Without "seamless interoperability," health information technology's potential will go unmet, a report on the healthcare digital infrastructure from the Institute of Medicine found.
That was the conclusion of health IT experts during a series of “expert meetings” organized by the Institute of Medicine in the summer and fall of 2010 at the request of the federal Office of the National Coordinator for Health Information Technology. Those experts—among them, researchers, computer scientists, privacy experts, clinicians, healthcare administrators, HIT professionals and representatives of patient advocacy groups—agreed that a digital health infrastructure cannot be effective unless it is integrated seamlessly within the healthcare processes "from which it draws and is meant to support care delivery, research, quality improvement and population health monitoring."

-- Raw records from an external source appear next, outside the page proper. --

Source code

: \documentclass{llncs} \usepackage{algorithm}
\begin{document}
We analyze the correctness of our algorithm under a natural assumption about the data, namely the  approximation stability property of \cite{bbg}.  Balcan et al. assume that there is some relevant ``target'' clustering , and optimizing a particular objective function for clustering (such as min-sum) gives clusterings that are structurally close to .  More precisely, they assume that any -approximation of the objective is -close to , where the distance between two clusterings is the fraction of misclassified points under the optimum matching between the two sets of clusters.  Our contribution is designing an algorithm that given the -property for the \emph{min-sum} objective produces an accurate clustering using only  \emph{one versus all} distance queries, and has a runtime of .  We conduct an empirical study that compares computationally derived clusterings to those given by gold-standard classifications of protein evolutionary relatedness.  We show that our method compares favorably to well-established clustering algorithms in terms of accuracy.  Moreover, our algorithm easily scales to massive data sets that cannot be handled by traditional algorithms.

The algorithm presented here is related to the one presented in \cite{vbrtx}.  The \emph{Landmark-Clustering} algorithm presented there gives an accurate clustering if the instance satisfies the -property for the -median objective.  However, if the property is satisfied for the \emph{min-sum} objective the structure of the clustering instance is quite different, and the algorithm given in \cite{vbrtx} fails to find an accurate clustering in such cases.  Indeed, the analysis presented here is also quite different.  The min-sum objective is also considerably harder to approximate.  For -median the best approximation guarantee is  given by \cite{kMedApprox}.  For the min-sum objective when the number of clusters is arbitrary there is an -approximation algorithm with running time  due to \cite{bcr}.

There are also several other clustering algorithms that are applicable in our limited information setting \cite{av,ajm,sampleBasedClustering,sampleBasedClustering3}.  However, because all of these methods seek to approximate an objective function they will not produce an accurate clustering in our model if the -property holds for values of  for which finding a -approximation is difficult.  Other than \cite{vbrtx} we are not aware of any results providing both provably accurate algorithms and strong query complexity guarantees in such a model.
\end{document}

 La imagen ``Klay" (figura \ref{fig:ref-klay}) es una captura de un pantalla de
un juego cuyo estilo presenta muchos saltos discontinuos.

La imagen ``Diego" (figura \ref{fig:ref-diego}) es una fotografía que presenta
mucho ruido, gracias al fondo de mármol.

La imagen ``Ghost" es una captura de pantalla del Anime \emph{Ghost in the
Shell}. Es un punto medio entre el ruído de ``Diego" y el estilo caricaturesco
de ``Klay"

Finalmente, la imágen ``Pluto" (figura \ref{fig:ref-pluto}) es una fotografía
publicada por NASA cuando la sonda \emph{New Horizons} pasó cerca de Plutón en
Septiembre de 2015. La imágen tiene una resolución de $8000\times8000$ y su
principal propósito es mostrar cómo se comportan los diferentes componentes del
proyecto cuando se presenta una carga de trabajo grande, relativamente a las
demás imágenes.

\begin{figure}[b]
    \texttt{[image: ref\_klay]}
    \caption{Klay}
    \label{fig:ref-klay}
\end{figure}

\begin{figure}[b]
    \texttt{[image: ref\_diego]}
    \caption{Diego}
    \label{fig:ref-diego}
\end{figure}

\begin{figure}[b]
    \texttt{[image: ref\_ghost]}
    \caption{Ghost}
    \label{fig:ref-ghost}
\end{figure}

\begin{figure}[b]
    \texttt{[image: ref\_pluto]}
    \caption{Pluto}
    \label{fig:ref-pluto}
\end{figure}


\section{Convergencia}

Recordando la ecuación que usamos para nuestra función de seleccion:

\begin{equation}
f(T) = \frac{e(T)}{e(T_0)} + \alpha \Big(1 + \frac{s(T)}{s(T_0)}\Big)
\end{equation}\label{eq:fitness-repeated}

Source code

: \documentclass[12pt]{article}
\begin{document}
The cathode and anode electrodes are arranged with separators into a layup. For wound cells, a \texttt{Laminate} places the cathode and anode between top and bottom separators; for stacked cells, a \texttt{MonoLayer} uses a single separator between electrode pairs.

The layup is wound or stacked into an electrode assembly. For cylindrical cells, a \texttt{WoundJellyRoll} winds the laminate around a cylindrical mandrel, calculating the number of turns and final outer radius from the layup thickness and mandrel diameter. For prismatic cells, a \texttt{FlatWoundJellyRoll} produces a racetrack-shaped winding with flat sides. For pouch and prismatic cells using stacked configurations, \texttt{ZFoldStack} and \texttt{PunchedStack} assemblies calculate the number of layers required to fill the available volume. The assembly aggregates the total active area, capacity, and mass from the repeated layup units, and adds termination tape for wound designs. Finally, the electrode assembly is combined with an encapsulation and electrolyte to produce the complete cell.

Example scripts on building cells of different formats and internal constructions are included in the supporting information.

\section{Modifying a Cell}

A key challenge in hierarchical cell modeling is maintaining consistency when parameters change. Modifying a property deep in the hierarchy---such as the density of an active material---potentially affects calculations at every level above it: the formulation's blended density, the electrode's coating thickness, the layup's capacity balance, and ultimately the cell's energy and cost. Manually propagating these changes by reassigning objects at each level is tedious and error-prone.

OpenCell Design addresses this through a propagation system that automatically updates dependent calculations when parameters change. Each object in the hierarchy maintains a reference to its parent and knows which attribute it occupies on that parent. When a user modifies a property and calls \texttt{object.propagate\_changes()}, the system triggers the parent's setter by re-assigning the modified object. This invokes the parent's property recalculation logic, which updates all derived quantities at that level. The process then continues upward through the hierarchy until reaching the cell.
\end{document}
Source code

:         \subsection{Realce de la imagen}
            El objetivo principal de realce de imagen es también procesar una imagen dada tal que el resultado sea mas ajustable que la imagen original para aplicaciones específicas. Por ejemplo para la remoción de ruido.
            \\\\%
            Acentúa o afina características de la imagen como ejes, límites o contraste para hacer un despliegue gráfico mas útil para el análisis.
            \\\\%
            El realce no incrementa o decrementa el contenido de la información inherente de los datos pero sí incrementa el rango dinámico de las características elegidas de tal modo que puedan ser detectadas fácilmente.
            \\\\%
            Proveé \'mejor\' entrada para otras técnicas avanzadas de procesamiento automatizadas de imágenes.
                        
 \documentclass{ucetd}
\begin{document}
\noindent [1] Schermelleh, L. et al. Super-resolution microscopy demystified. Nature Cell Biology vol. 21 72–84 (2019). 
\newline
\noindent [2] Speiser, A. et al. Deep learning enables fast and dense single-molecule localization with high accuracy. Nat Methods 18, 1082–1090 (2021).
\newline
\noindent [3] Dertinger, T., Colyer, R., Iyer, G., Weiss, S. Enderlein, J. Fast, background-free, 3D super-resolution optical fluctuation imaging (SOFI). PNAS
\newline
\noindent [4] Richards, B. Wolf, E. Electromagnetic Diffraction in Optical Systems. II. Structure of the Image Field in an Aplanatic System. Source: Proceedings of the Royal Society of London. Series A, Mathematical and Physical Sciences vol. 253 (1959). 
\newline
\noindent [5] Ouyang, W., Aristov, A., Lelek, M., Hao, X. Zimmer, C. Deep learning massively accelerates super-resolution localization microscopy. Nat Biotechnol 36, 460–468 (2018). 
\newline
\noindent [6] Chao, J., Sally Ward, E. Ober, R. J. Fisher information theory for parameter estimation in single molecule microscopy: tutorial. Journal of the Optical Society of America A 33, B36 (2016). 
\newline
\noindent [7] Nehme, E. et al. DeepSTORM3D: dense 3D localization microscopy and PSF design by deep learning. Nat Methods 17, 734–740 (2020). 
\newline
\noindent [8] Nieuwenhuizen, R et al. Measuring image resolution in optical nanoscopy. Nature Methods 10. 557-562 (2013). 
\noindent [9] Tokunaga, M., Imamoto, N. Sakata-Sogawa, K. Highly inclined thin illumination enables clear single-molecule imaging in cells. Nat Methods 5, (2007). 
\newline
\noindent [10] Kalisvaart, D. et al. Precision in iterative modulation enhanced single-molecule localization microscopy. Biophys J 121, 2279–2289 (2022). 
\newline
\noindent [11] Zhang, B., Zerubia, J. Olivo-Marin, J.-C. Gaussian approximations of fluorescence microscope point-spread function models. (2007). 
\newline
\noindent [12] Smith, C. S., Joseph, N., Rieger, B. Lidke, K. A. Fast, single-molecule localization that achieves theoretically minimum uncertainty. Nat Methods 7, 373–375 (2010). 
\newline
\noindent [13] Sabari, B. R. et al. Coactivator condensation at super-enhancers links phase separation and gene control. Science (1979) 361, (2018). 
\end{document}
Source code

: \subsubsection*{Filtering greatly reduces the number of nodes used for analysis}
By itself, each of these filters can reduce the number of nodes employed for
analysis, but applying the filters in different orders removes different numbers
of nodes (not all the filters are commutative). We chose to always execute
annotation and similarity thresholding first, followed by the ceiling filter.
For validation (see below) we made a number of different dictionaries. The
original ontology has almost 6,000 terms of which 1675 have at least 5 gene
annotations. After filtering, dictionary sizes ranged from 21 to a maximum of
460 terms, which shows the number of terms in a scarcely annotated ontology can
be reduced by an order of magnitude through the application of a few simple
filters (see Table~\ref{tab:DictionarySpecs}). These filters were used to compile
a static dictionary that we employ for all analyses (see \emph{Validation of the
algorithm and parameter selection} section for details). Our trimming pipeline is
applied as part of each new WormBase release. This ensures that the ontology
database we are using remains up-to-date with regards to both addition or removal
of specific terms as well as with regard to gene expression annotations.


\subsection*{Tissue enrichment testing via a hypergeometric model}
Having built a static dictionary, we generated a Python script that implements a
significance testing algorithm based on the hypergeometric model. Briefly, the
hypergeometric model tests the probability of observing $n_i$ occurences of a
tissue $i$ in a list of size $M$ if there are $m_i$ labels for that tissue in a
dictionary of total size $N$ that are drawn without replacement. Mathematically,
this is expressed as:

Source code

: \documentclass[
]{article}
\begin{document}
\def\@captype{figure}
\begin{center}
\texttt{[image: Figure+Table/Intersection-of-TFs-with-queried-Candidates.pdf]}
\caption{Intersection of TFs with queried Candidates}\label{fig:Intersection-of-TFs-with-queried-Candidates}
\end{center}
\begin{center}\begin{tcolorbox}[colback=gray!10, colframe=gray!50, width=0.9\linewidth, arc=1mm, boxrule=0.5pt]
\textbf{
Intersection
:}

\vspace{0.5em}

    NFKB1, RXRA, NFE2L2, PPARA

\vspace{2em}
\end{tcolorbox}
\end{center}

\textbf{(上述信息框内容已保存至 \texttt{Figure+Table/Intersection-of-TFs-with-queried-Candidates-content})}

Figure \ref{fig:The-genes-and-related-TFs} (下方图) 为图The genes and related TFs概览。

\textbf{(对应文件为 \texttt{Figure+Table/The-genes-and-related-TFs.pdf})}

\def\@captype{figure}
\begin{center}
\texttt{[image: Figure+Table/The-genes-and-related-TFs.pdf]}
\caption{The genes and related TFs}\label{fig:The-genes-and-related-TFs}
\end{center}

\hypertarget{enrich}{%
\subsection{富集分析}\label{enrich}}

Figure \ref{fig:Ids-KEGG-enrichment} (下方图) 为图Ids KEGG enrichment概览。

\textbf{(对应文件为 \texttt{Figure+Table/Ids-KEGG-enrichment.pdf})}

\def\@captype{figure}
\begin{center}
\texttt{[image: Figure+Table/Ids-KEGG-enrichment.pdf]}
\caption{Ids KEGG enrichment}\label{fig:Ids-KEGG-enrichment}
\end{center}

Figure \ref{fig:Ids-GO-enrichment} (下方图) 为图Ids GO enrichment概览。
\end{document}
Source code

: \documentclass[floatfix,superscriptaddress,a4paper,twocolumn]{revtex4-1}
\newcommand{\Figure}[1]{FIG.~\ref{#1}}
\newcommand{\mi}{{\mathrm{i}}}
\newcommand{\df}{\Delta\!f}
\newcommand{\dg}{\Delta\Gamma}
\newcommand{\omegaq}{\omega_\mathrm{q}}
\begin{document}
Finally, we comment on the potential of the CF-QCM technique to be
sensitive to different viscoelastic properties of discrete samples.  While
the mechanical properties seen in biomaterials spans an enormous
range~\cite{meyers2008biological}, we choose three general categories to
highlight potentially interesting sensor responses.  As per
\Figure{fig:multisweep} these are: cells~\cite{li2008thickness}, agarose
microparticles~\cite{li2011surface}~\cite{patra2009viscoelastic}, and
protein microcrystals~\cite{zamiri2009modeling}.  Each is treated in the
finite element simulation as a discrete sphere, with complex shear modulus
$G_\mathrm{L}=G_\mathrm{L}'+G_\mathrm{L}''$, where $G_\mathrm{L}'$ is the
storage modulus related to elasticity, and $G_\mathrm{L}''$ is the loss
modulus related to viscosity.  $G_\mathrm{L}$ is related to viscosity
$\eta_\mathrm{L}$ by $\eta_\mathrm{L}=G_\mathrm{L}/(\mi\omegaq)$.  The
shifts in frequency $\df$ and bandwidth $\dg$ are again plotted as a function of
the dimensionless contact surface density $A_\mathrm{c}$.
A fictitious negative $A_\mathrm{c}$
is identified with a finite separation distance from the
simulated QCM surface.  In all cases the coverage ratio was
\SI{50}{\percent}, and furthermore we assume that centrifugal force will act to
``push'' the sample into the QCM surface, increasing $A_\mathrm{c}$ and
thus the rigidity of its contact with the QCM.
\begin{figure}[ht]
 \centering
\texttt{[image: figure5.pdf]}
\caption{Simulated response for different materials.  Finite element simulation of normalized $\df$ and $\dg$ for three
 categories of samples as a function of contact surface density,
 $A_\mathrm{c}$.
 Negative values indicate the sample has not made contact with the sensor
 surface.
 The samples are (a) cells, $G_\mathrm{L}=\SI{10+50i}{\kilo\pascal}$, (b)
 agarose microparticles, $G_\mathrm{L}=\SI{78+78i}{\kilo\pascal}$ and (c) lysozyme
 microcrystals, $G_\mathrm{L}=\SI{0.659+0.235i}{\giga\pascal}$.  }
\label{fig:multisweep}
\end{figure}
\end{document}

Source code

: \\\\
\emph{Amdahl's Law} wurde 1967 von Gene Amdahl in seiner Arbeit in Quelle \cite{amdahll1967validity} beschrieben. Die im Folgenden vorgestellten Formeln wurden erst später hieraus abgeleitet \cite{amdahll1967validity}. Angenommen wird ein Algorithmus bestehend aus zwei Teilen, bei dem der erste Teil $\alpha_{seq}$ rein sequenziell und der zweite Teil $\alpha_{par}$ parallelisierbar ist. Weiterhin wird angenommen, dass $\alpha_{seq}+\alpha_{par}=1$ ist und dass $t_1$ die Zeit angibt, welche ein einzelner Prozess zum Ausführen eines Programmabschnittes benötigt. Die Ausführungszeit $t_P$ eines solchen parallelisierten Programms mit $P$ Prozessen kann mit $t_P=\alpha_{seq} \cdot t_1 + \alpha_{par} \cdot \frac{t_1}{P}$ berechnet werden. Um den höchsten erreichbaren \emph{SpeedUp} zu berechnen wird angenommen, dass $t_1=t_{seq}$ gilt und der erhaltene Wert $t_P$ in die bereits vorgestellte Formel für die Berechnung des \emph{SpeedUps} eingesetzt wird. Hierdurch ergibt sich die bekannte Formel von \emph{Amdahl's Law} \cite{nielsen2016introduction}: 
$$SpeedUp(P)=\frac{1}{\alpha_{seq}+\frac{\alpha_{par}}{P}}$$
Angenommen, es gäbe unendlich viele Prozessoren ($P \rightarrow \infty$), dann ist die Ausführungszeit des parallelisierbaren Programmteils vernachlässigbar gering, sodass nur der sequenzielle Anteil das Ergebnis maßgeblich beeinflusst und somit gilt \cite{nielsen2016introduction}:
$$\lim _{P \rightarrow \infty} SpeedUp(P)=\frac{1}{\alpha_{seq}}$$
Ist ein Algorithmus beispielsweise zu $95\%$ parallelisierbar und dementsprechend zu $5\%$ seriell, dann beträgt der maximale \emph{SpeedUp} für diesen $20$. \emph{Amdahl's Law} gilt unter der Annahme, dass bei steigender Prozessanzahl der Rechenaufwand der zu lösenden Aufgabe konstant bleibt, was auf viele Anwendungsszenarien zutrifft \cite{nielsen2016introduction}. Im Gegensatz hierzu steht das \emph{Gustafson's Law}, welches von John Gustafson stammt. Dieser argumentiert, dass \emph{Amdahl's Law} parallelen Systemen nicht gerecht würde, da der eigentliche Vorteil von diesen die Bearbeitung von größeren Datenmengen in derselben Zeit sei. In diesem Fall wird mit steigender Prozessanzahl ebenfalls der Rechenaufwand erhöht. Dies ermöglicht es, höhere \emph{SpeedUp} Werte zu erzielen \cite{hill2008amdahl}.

Other critical components for the success of health IT, as identified by meeting participants, include the ease of technology use for health system stakeholders, attention to systems' effects on work flow, and the delivery of useful decision support at point of care, according to the IOM's 320-page
report on the meetings.
Among the issues that the health IT system will have to address, according to participant Ian Foster of Argonne National Laboratory, Argonne, Ill., are obstacles to establishing a secure digital platform. Specifically, data-sharing "on an unprecedented scale" will necessitate system scalability; the ability to track data to its origin; and transparency in terms of data use policies and enforcement.